REQUIRED WORK >> Pull each line holding "same" out of the entries below.

SOURCE INFORMATION >>
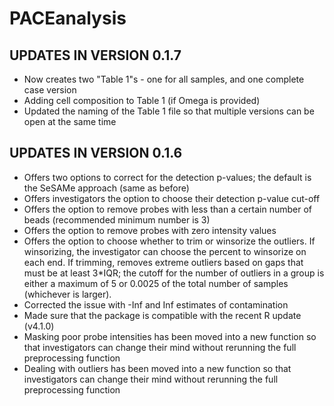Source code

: # PACEanalysis

## UPDATES IN VERSION 0.1.7
- Now creates two "Table 1"s - one for all samples, and one complete case version
- Adding cell composition to Table 1 (if Omega is provided)
- Updated the naming of the Table 1 file so that multiple versions can be open at the same time

## UPDATES IN VERSION 0.1.6
- Offers two options to correct for the detection p-values; the default is the SeSAMe approach (same as before)
- Offers investigators the option to choose their detection p-value cut-off
- Offers the option to remove probes with less than a certain number of beads (recommended minimum number is 3)
- Offers the option to remove probes with zero intensity values
- Offers the option to choose whether to trim or winsorize the outliers. If winsorizing, the investigator can choose the percent to winsorize on each end. If trimming, removes extreme outliers based on gaps that must be at least 3*IQR; the cutoff for the number of outliers in a group is either a maximum of 5 or 0.0025 of the total number of samples (whichever is larger). 
- Corrected the issue with -Inf and Inf estimates of contamination
- Made sure that the package is compatible with the recent R update (v4.1.0)
- Masking poor probe intensities has been moved into a new function so that investigators can change their mind without rerunning the full preprocessing function
- Dealing with outliers has been moved into a new function so that investigators can change their mind without rerunning the full preprocessing function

ANSWER FOR THE TASK >>
- Updated the naming of the Table 1 file so that multiple versions can be open at the same time
- Offers two options to correct for the detection p-values; the default is the SeSAMe approach (same as before)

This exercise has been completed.